Thanks again for your time guys. Much appreciated. 

Reza


----------



## Herf N Turf (Dec 31, 2008)

Reza (I have a Persian friend named Reza ),

I'm 99% certain that there's a thin laminate over the media of the Heartfelt sheets, so you should be able to lay cigars directly on top of it. Best to double check me on this since 75% of my statistics are made up 83% of the time. 

Don't stop drinking that water! Smoking cigars dehydrates you and we don't absorb water through our skin.


----------



## David_ESM (May 11, 2011)

Aninjaforallseasons said:


> I just had Forrest make me a vented "floor" for my Bally humis. I'm going to put Boveda backs on actual floor of the humi, then the vented floor on top of those. Then cigars on top of that. Hopefully, as the humidity rises to the top, it'll help keep thing evenly humidified.

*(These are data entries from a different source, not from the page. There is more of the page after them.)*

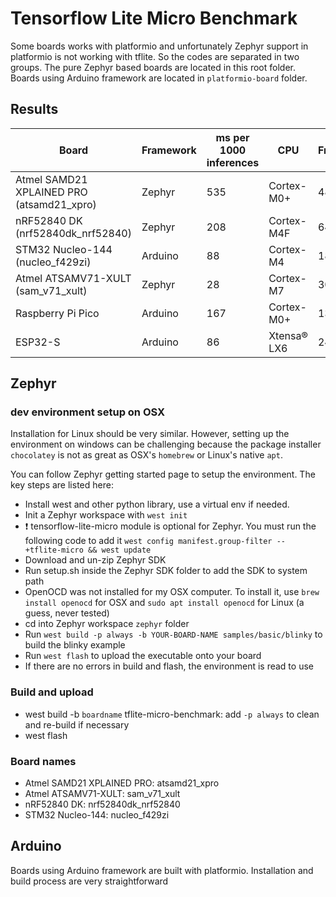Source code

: 
# Tensorflow Lite Micro Benchmark 

Some boards works with platformio and unfortunately Zephyr support in platformio is not working with tflite. So the codes are separated in two groups. The pure Zephyr based boards are located in this root folder. Boards using Arduino framework are located in `platformio-board` folder. 


## Results

| Board                                     | Framework | ms per 1000 inferences | CPU         | Frequency | Power |   |   |   |   |
|-------------------------------------------|-----------|------------------------|-------------|-----------|-------|---|---|---|---|
| Atmel SAMD21 XPLAINED PRO (atsamd21_xpro) | Zephyr    | 535                    | Cortex-M0+  | 48        | 0.69  |   |   |   |   |
| nRF52840 DK (nrf52840dk_nrf52840)         | Zephyr    | 208                    | Cortex-M4F  | 64        | 0.13  |   |   |   |   |
| STM32 Nucleo-144 (nucleo_f429zi)          | Arduino   | 88                     | Cortex-M4   | 180       | 0.79  |   |   |   |   |
| Atmel ATSAMV71-XULT (sam_v71_xult)        | Zephyr    | 28                     | Cortex-M7   | 300       | 1.21  |   |   |   |   |
| Raspberry Pi Pico                         | Arduino   | 167                    | Cortex-M0+  | 133       | 0.13  |   |   |   |   |
| ESP32-S                                   | Arduino   | 86                     | Xtensa® LX6 | 240       | 0.39  |   |   |   |   |



## Zephyr
### dev environment setup on OSX

Installation for Linux should be very similar. However, setting up the environment on windows can be challenging because the package installer `chocolatey` is not as great as OSX's `homebrew` or Linux's native `apt`.

You can follow Zephyr getting started page to setup the environment. The key steps are listed here:

- Install west and other python library, use a virtual env if needed.
- Init a Zephyr workspace with `west init`
- :exclamation: tensorflow-lite-micro module is optional for Zephyr. You must run the following code to add it
  `west config manifest.group-filter -- +tflite-micro && west update`
- Download and un-zip Zephyr SDK
- Run setup.sh inside the Zephyr SDK folder to add the SDK to system path
- OpenOCD was not installed for my OSX computer. To install it, use `brew install openocd` for OSX and `sudo apt install openocd` for Linux (a guess, never tested)
- cd into Zephyr workspace `zephyr` folder
- Run `west build -p always -b YOUR-BOARD-NAME samples/basic/blinky` to build the blinky example
- Run `west flash` to upload the executable onto your board
- If there are no errors in build and flash, the environment is read to use


### Build and upload
- west build -b `boardname` tflite-micro-benchmark: add `-p always` to clean and re-build if necessary
- west flash

### Board names
- Atmel SAMD21 XPLAINED PRO: atsamd21_xpro
- Atmel ATSAMV71-XULT: sam_v71_xult
- nRF52840 DK: nrf52840dk_nrf52840
- STM32 Nucleo-144: nucleo_f429zi

## Arduino 

Boards using Arduino framework are built with platformio. Installation and build process are very straightforward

I saw those plans. Fantastic idea.


----------



## aroma (Apr 12, 2010)

I made humidity grates for my cheap wood humidors, on the theory that you could then overkill them with beads and get around the fact that they don't hold RH well. Alas, that attempt ended in failure, when ambient RH plummeted in the winter. You can read about it here:

Humidor Theory
Humidor Theory Part 2

My overall conclusion is: use a tupperdor, coolerdor, wineador, or a wood humidor with thick walls *and floor* and a good seal (which generally means spending $2 to $5 per stick).


----------



## rizzjustrizz (Jun 19, 2011)

Herf N Turf said:


> Reza (I have a Persian friend named Reza ),
> 
> I'm 99% certain that there's a thin laminate over the media of the Heartfelt sheets, so you should be able to lay cigars directly on top of it. Best to double check me on this since 75% of my statistics are made up 83% of the time.
> 
> Don't stop drinking that water! Smoking cigars dehydrates you and we don't absorb water through our skin.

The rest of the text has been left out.